Unfortunately it seems to me that the graphics situation has gotten even worse lately. Before KMS, you could disable hardware acceleration if you had problems, and things would generally work (albeit with somewhat poorer performance). Now you're stuck with the fbdev driver as a fallback, and IMO it's a pretty trashy fallback - you can't easily change the screen resolution with it, it won't work at all with some configurations (e.g. PPC Macs that require an unaccelerated framebuffer), and IIRC it has serious problems with multiple monitors.

Granted there is a "Shadow" option for Intel now, that's supposed to work like the old "NoAccel" and "ShadowFB"... Last time I tried it, it made Xorg segfault on start.

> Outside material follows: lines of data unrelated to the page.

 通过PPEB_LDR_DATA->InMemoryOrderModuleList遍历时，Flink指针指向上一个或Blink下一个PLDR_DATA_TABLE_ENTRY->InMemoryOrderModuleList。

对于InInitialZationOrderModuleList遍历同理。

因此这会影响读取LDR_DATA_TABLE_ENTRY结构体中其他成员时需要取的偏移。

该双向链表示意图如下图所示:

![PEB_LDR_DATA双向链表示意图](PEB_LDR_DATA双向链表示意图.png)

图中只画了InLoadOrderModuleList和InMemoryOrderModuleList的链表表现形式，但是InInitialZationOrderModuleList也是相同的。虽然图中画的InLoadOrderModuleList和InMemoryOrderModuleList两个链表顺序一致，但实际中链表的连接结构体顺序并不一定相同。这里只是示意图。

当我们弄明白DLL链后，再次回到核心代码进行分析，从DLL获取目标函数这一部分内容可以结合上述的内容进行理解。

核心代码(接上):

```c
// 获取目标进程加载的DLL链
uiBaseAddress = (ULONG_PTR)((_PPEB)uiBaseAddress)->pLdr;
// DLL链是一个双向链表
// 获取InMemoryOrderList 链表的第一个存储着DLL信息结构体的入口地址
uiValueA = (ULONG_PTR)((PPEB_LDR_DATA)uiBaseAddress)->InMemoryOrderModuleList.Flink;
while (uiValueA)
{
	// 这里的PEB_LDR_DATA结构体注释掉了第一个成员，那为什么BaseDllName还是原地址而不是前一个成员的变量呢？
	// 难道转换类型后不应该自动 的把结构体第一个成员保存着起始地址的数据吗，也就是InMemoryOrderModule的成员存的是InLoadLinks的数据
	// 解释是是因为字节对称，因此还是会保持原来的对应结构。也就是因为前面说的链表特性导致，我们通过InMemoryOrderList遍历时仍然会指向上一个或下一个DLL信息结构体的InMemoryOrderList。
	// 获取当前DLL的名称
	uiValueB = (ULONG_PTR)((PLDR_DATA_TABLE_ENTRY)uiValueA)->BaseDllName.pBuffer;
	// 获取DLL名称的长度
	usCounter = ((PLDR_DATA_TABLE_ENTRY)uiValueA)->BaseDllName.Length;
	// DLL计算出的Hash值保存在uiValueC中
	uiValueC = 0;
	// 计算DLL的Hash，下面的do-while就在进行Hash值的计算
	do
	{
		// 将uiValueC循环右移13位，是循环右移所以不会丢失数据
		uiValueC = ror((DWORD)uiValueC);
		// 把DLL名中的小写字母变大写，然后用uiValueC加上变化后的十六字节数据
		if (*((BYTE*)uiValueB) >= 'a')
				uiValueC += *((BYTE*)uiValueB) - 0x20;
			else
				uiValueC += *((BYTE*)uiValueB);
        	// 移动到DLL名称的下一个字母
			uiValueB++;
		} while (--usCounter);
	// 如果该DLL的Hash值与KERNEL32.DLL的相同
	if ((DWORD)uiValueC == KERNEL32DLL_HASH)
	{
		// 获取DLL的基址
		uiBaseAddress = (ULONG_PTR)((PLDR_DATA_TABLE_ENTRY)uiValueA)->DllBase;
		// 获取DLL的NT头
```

Compare FreeBSD 9, which still uses XAA/EXA without KMS. Start the X server... Oops, there's a hardware acceleration bug, and everything is slow with a tendency to freeze. Disable hardware acceleration with "NoAccel" and everything works! Damn shame that the Xfce developers decided to ditch HAL support, and automount/power management doesn't work on the BSDs any more.

Reply Parent Score: 3

No it isnt Member since:
2005-11-14

The graphics situation might be getting worse for ancient hardware, but at some point you can't expect anything else. And although the situation might have become worse for the two of you who run Linux on PPC Macs, it's much better now for those who use current, supported hardware than it was, say, eight years ago when you Mac still wasn't obsolete.

Making use of actual, working hardware acceleration is more important than the ability to turn it off. Which is actually something Linux does better than FreeBSD 9.0 and ATI.

Reply Parent Score: 4

Gullible Jones Member since:
2006-05-23


Making use of actual, working hardware acceleration is more important than the ability to turn it off. Which is actually something Linux does better than FreeBSD 9.0 and ATI.


Absolutely not IMO. It's important for the OS to make proper use of the hardware. It's more important for the OS to remain usable when it can't make proper use of the hardware, which is going to happen sooner or later, given Linux's lack of market share.

In short, better to work with somewhat reduced functionality than to not work at all.

(On a related note, the not-very-functional fbdev driver is far faster on my Intel chipset laptop than the current intel driver, which is fully hardware accelerated. How's that for making full use of the hardware?)

Reply Parent Score: 3

ggeldenhuys Member since:
2006-11-13

Now you're stuck with the fbdev driver as a fallback, and IMO it's a pretty trashy fallback

Correct me if I am wrong, but there is also VESA drivers you can use. I know I used that the other day as a fallback, but can't remember what Linux distro I used (Slackware, Ubuntu or OpenSUSE - I think it was Slackware).

At least the open source AMD/ATI and nVidia drivers are getting better and better performance wise. But I do understand the issue with bugs. The open source ATI driver has had a painting bug since after Ubuntu 8.04 (I'm a GUI toolkit developer), and it still exists in Ubuntu 11.10 - no movement on the bug report either. :-(

Reply Parent Score: 2

Gullible Jones Member since:
2006-05-23

Nope, you can't use the vesa driver. vesa + KMS = crash city. fbdev does work with KMS, but it has the usual shortfalls of fbdev.

(You could use the vesa driver and the nomodeset kernel option, but then you can't get the correct screen resolution on laptops. Well, not without some ugly hacks. Anyway the point of a fallback option is to be there in case something goes wrong, not to be a geeky thing that takes lots of effort to get working.)